### EXERCISE AIM
For every record beneath this instruction, give an exact repetition, omitting images.

### WORKING DATA
______

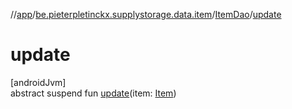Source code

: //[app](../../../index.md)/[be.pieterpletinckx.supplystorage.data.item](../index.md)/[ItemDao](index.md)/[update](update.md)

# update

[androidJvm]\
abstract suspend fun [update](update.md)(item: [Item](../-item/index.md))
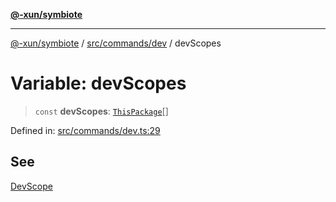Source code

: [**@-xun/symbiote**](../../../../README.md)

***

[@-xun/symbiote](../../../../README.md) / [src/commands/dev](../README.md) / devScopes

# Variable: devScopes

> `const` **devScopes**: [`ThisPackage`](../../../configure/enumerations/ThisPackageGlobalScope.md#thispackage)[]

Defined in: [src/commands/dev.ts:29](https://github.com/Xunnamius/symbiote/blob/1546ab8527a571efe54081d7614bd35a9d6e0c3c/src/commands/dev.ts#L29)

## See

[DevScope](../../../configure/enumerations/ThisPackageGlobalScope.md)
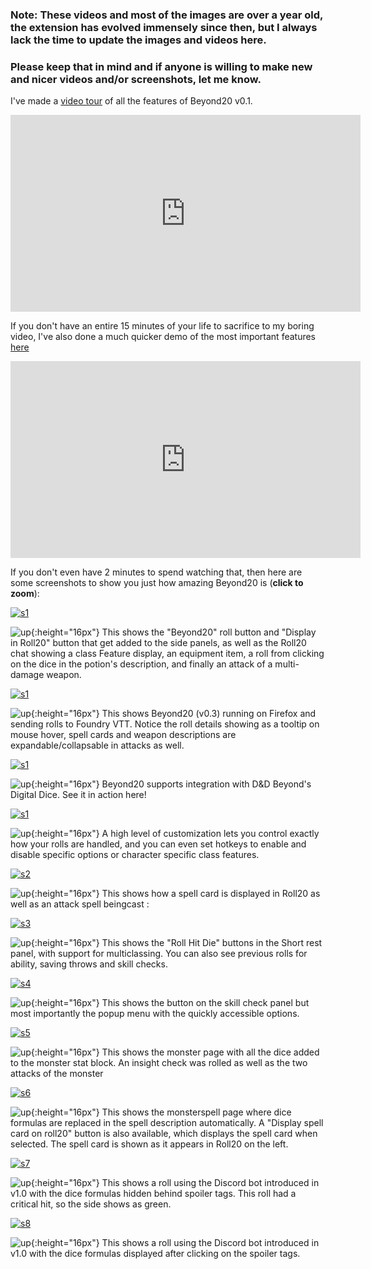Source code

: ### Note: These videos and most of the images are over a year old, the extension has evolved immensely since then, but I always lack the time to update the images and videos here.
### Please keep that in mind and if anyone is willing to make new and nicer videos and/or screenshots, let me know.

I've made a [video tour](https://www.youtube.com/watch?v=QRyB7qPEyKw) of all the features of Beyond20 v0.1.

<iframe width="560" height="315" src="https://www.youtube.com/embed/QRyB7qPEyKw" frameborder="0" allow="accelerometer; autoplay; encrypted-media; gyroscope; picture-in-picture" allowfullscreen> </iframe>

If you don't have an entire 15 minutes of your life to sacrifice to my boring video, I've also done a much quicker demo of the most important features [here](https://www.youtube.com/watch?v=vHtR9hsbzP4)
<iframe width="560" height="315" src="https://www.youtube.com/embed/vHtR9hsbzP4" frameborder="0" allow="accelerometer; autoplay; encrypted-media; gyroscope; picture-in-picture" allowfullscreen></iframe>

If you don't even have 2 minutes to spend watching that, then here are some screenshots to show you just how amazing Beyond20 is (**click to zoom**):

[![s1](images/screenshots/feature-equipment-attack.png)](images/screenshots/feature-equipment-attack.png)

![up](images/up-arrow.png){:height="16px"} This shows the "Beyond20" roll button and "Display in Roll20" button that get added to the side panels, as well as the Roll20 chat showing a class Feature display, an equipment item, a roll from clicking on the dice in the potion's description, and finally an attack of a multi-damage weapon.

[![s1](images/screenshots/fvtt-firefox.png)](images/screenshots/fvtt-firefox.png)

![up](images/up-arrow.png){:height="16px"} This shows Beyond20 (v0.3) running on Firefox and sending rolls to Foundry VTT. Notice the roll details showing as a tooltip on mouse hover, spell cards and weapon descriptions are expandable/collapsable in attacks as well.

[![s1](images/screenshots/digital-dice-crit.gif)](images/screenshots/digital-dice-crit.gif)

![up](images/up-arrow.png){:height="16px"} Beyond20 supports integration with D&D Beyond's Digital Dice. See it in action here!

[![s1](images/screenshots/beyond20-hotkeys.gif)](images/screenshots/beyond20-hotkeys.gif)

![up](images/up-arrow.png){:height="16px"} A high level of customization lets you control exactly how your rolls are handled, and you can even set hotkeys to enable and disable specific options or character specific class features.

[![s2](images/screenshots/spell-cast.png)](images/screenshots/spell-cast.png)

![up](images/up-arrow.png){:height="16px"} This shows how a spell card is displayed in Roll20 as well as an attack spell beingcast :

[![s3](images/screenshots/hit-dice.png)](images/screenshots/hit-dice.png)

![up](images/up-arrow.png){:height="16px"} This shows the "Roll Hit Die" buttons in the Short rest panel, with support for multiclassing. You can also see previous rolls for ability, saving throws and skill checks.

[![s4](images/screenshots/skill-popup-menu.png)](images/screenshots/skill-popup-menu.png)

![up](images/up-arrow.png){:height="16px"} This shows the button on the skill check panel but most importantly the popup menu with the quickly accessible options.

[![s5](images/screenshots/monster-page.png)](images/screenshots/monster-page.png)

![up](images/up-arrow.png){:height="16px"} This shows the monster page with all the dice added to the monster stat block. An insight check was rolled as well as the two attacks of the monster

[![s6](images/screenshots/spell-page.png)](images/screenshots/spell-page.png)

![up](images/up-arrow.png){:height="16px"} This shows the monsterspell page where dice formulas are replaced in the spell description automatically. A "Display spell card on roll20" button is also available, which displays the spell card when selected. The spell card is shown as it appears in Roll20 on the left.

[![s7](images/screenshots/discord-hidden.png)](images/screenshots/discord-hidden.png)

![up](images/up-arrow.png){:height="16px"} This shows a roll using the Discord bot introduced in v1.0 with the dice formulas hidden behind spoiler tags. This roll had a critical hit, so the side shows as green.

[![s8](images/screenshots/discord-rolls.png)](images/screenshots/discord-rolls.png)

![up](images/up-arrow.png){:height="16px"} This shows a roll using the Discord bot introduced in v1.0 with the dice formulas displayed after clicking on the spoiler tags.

______

### RESPONSE TO THE TASK
Source code

: //[app](../../../index.md)/[be.pieterpletinckx.supplystorage.data.item](../index.md)/[ItemDao](index.md)/[update](update.md)

# update

[androidJvm]\
abstract suspend fun [update](update.md)(item: [Item](../-item/index.md))
Source code

: [**@-xun/symbiote**](../../../../README.md)

***

[@-xun/symbiote](../../../../README.md) / [src/commands/dev](../README.md) / devScopes

# Variable: devScopes

> `const` **devScopes**: [`ThisPackage`](../../../configure/enumerations/ThisPackageGlobalScope.md#thispackage)[]

Defined in: [src/commands/dev.ts:29](https://github.com/Xunnamius/symbiote/blob/1546ab8527a571efe54081d7614bd35a9d6e0c3c/src/commands/dev.ts#L29)

## See

[DevScope](../../../configure/enumerations/ThisPackageGlobalScope.md)
Source code

: ### Note: These videos and most of the images are over a year old, the extension has evolved immensely since then, but I always lack the time to update the images and videos here.
### Please keep that in mind and if anyone is willing to make new and nicer videos and/or screenshots, let me know.

I've made a [video tour](https://www.youtube.com/watch?v=QRyB7qPEyKw) of all the features of Beyond20 v0.1.

<iframe width="560" height="315" src="https://www.youtube.com/embed/QRyB7qPEyKw" frameborder="0" allow="accelerometer; autoplay; encrypted-media; gyroscope; picture-in-picture" allowfullscreen> </iframe>

If you don't have an entire 15 minutes of your life to sacrifice to my boring video, I've also done a much quicker demo of the most important features [here](https://www.youtube.com/watch?v=vHtR9hsbzP4)
<iframe width="560" height="315" src="https://www.youtube.com/embed/vHtR9hsbzP4" frameborder="0" allow="accelerometer; autoplay; encrypted-media; gyroscope; picture-in-picture" allowfullscreen></iframe>

If you don't even have 2 minutes to spend watching that, then here are some screenshots to show you just how amazing Beyond20 is (**click to zoom**):

[![s1](images/screenshots/feature-equipment-attack.png)](images/screenshots/feature-equipment-attack.png)

![up](images/up-arrow.png){:height="16px"} This shows the "Beyond20" roll button and "Display in Roll20" button that get added to the side panels, as well as the Roll20 chat showing a class Feature display, an equipment item, a roll from clicking on the dice in the potion's description, and finally an attack of a multi-damage weapon.

[![s1](images/screenshots/fvtt-firefox.png)](images/screenshots/fvtt-firefox.png)

![up](images/up-arrow.png){:height="16px"} This shows Beyond20 (v0.3) running on Firefox and sending rolls to Foundry VTT. Notice the roll details showing as a tooltip on mouse hover, spell cards and weapon descriptions are expandable/collapsable in attacks as well.

[![s1](images/screenshots/digital-dice-crit.gif)](images/screenshots/digital-dice-crit.gif)

![up](images/up-arrow.png){:height="16px"} Beyond20 supports integration with D&D Beyond's Digital Dice. See it in action here!

[![s1](images/screenshots/beyond20-hotkeys.gif)](images/screenshots/beyond20-hotkeys.gif)

![up](images/up-arrow.png){:height="16px"} A high level of customization lets you control exactly how your rolls are handled, and you can even set hotkeys to enable and disable specific options or character specific class features.

[![s2](images/screenshots/spell-cast.png)](images/screenshots/spell-cast.png)

![up](images/up-arrow.png){:height="16px"} This shows how a spell card is displayed in Roll20 as well as an attack spell beingcast :

[![s3](images/screenshots/hit-dice.png)](images/screenshots/hit-dice.png)

![up](images/up-arrow.png){:height="16px"} This shows the "Roll Hit Die" buttons in the Short rest panel, with support for multiclassing. You can also see previous rolls for ability, saving throws and skill checks.

[![s4](images/screenshots/skill-popup-menu.png)](images/screenshots/skill-popup-menu.png)

![up](images/up-arrow.png){:height="16px"} This shows the button on the skill check panel but most importantly the popup menu with the quickly accessible options.

[![s5](images/screenshots/monster-page.png)](images/screenshots/monster-page.png)

![up](images/up-arrow.png){:height="16px"} This shows the monster page with all the dice added to the monster stat block. An insight check was rolled as well as the two attacks of the monster

[![s6](images/screenshots/spell-page.png)](images/screenshots/spell-page.png)

![up](images/up-arrow.png){:height="16px"} This shows the monsterspell page where dice formulas are replaced in the spell description automatically. A "Display spell card on roll20" button is also available, which displays the spell card when selected. The spell card is shown as it appears in Roll20 on the left.

[![s7](images/screenshots/discord-hidden.png)](images/screenshots/discord-hidden.png)

![up](images/up-arrow.png){:height="16px"} This shows a roll using the Discord bot introduced in v1.0 with the dice formulas hidden behind spoiler tags. This roll had a critical hit, so the side shows as green.

[![s8](images/screenshots/discord-rolls.png)](images/screenshots/discord-rolls.png)

![up](images/up-arrow.png){:height="16px"} This shows a roll using the Discord bot introduced in v1.0 with the dice formulas displayed after clicking on the spoiler tags.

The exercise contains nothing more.